Whistle-blowers need protection
The scenario of whistle-blowers getting murdered is more than just a screenplay in modern-day South Africa, though.
Picture: iStock
It’s a common stereotype in Hollywood mafia movies: You become a “snitch” and tell the cops about corruption and you end up “swimming with the fishes” because you got dumped in the river wearing “concrete boots”.
The scenario of whistle-blowers getting murdered is more than just a screenplay in modern-day South Africa, though.
That was graphically proven on 23 August when Gauteng department of health official Babita Deokaran was shot dead by multiple gunmen as she drew up to her home in Mondeor, Johannesburg.

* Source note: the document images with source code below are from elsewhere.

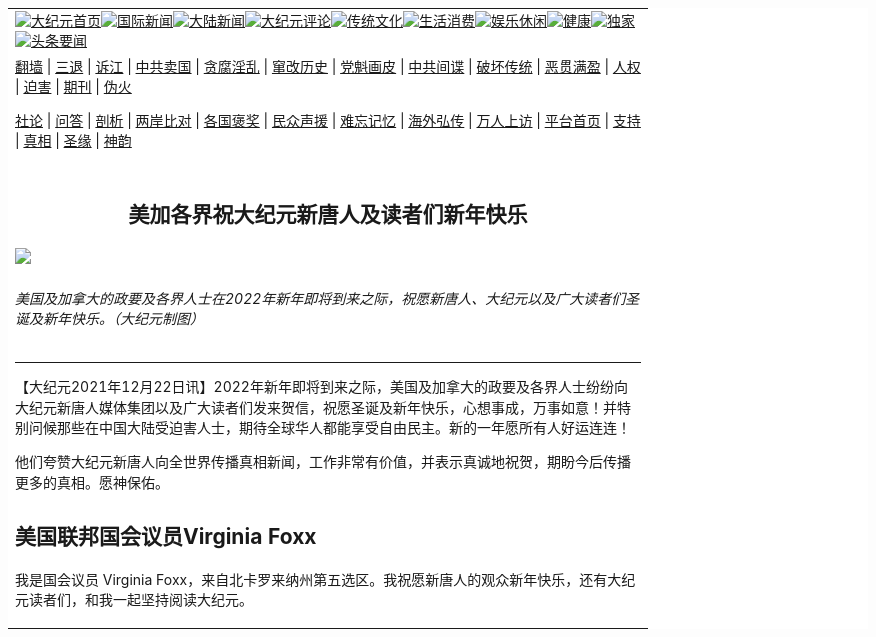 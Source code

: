 <a name="1" id="1" target="_blank"></a><span id="1"></span>
<table align=center border="0"><tr><td colspan="2" VALIGN=TOP><a href="https://github.com/19920513/djy/blob/master/gb/nf1351518.md#1"><img src="https://raw.githubusercontent.com/19920513/www/master/t/djy/1.jpg" title="大纪元首页" alt="大纪元首页"></a><a href="https://github.com/19920513/djy/blob/master/gb/n24hr.md#1"><img src="https://raw.githubusercontent.com/19920513/www/master/t/djy/3.jpg" title="国际新闻" alt="国际新闻"></a><a href="https://github.com/19920513/djy/blob/master/gb/nsc413.md#1"><img src="https://raw.githubusercontent.com/19920513/www/master/t/djy/4.jpg" title="大陆新闻" alt="大陆新闻"></a><a href="https://github.com/19920513/djy/blob/master/gb/news392.md#1"><img src="https://raw.githubusercontent.com/19920513/www/master/t/djy/5.jpg" title="大纪元评论" alt="大纪元评论"></a><a href="https://github.com/19920513/djy/blob/master/gb/news2007.md#1"><img src="https://raw.githubusercontent.com/19920513/www/master/t/djy/6.jpg" title="传统文化" alt="传统文化"></a><a href="https://github.com/19920513/djy/blob/master/gb/news2008.md#1"><img src="https://raw.githubusercontent.com/19920513/www/master/t/djy/7.jpg" title="生活消费" alt="生活消费"></a><a href="https://github.com/19920513/djy/blob/master/gb/ncyule.md#1"><img src="https://raw.githubusercontent.com/19920513/www/master/t/djy/8.jpg" title="娱乐休闲" alt="娱乐休闲"></a><a href="https://github.com/19920513/djy/blob/master/gb/nsc1002.md#1"><img src="https://raw.githubusercontent.com/19920513/www/master/t/djy/9.jpg" title="健康" alt="健康"></a><a href="https://github.com/19920513/djy/blob/master/gb/nf6092.md#1"><img src="https://raw.githubusercontent.com/19920513/www/master/t/djy/10a.jpg" title="独家" alt="独家"></a><a href="https://github.com/19920513/djy/blob/master/gb/nf4514.md#1"><img src="https://raw.githubusercontent.com/19920513/www/master/t/djy/12a.jpg" title="头条要闻" alt="头条要闻"></a></td></tr>
<tr><td colspan="2" VALIGN=TOP><a target="_blank" href="https://github.com/19920513/www/blob/master/README.md?zsrh#1">翻墙</a> | <a target="_blank" href="https://github.com/19920513/djy/blob/master/gb/nf5657.md#1">三退</a> | <a target="_blank" href="https://github.com/19920513/djy/blob/master/gb/nf6124.md#1">诉江</a> | <a target="_blank" href="https://github.com/19920513/djy/blob/master/gb/nf1176117.md#1">中共卖国</a> | <a target="_blank" href="https://github.com/19920513/djy/blob/master/gb/nf5773.md#1">贪腐淫乱</a> | <a target="_blank" href="https://github.com/19920513/djy/blob/master/gb/nf1176115.md#1">窜改历史</a> | <a target="_blank" href="https://github.com/19920513/djy/blob/master/gb/nf1176107.md#1">党魁画皮</a> | <a target="_blank" href="https://github.com/19920513/djy/blob/master/gb/nf1320400.md#1">中共间谍</a> | <a target="_blank" href="https://github.com/19920513/djy/blob/master/gb/nf1176114.md#1">破坏传统</a> | <a target="_blank" href="https://github.com/19920513/ntdtv/blob/master/gb/prog447_1.md#1">恶贯满盈</a> | <a target="_blank" href="https://github.com/19920513/djy/blob/master/gb/ncid278.md#1">人权</a> | <a target="_blank" href="https://github.com/19920513/djy/blob/master/gb/nf1176111.md#1">迫害</a> | <a target="_blank" href="https://gitlab.com/szzdlab/mh-qikan/blob/master/README.md#1">期刊</a> | <a target="_blank" href="https://github.com/19920513/djy/blob/master/gb/nf5562.md#1">伪火</a></p><p><a target="_blank" href="https://github.com/19920513/djy/blob/master/gb/9p.md#1">社论</a> | <a target="_blank" href="https://github.com/19920513/djy/blob/master/gb/nf4378.md#1">问答</a> | <a target="_blank" href="https://github.com/19920513/djy/blob/master/gb/nf5792.md#1">剖析</a> | <a target="_blank" href="https://github.com/19920513/djy/blob/master/gb/nf5735.md#1">两岸比对</a> | <a target="_blank" href="https://github.com/19920513/djy/blob/master/gb/nf6119.md#1">各国褒奖</a> | <a target="_blank" href="https://github.com/19920513/djy/blob/master/gb/nf6120.md#1">民众声援</a> | <a target="_blank" href="https://github.com/19920513/djy/blob/master/gb/nf1188594.md#1">难忘记忆</a> | <a target="_blank" href="https://github.com/19920513/djy/blob/master/gb/nf3180.md#1">海外弘传</a> | <a target="_blank" href="https://github.com/19920513/djy/blob/master/gb/nf5410.md#1">万人上访</a> | <a target="_blank" href="https://github.com/19920513/www/blob/master/README.md?zsrh#1">平台首页</a> | <a target="_blank" href="https://github.com/19920513/djy/blob/master/gb/nf4386.md#1">支持</a> | <a target="_blank" href="https://github.com/19920513/djy/blob/master/gb/nf4389.md#1">真相</a> | <a target="_blank" href="https://github.com/19920513/djy/blob/master/gb/nf5790.md#1">圣缘</a> | <a target="_blank" href="https://github.com/19920513/djy/blob/master/gb/nf4786.md#1">神韵</a></td></tr>
<tr><td VALIGN=TOP width="626"><h2 align=center>美加各界祝大纪元新唐人及读者们新年快乐</h2>
<img width="600" src="https://i.epochtimes.com/assets/uploads/2021/12/id13459384-NAnewyear-600x400.jpg" />
<h6>美国及加拿大的政要及各界人士在2022年新年即将到来之际，祝愿新唐人、大纪元以及广大读者们圣诞及新年快乐。（大纪元制图）
</h6>
<hr>
	<p>【<ahref="https://github.com/19920513/djy/blob/master/gb/tag/%E5%A4%A7%E7%BA%AA%E5%85%83.md#1">大纪元</a>2021年12月22日讯】2022年新年即将到来之际，美国及加拿大的政要及各界人士纷纷向大纪元<ahref="https://github.com/19920513/djy/blob/master/gb/tag/%E6%96%B0%E5%94%90%E4%BA%BA.md#1">新唐人</a>媒体集团以及广大读者们发来贺信，祝愿圣诞及<ahref="https://github.com/19920513/djy/blob/master/gb/tag/%E6%96%B0%E5%B9%B4%E5%BF%AB%E4%B9%90.md#1">新年快乐</a>，心想事成，万事如意！并特别问候那些在中国大陆受迫害人士，期待全球华人都能享受自由民主。新的一年愿所有人好运连连！</p>
<p>他们夸赞<ahref="https://github.com/19920513/djy/blob/master/gb/tag/%E5%A4%A7%E7%BA%AA%E5%85%83.md#1">大纪元</a><ahref="https://github.com/19920513/djy/blob/master/gb/tag/%E6%96%B0%E5%94%90%E4%BA%BA.md#1">新唐人</a>向全世界传播真相新闻，工作非常有价值，并表示真诚地祝贺，期盼今后传播更多的真相。愿神保佑。</p>
<h2>美国<ahref="https://github.com/19920513/djy/blob/master/gb/tag/%E8%81%94%E9%82%A6%E5%9B%BD%E4%BC%9A%E8%AE%AE%E5%91%98.md#1">联邦国会议员</a>Virginia Foxx</h2>
<p>我是国会议员 Virginia Foxx，来自北卡罗来纳州第五选区。我祝愿新唐人的观众<ahref="https://github.com/19920513/djy/blob/master/gb/tag/%E6%96%B0%E5%B9%B4%E5%BF%AB%E4%B9%90.md#1">新年快乐</a>，还有大纪元读者们，和我一起坚持阅读大纪元。</p>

They had been monitoring her movements for days. The murder had all the hallmarks of a hit, possibly ordered by someone within the department who felt that Deokaran, a witness in various graft probes, would spill the beans.
And on 1 November, Athol Williams, a former director of Bain & Company, fled South Africa fearing for his life after implicating more than 39 individuals and companies at the Commission on Inquiry into State Capture.
While the murder of Deokaran and the departure of Williams maybe directly linked to what they know and the facts they began revealing, the events also help create an ominous climate of fear which will, undoubtedly, deter other whistle-blowers.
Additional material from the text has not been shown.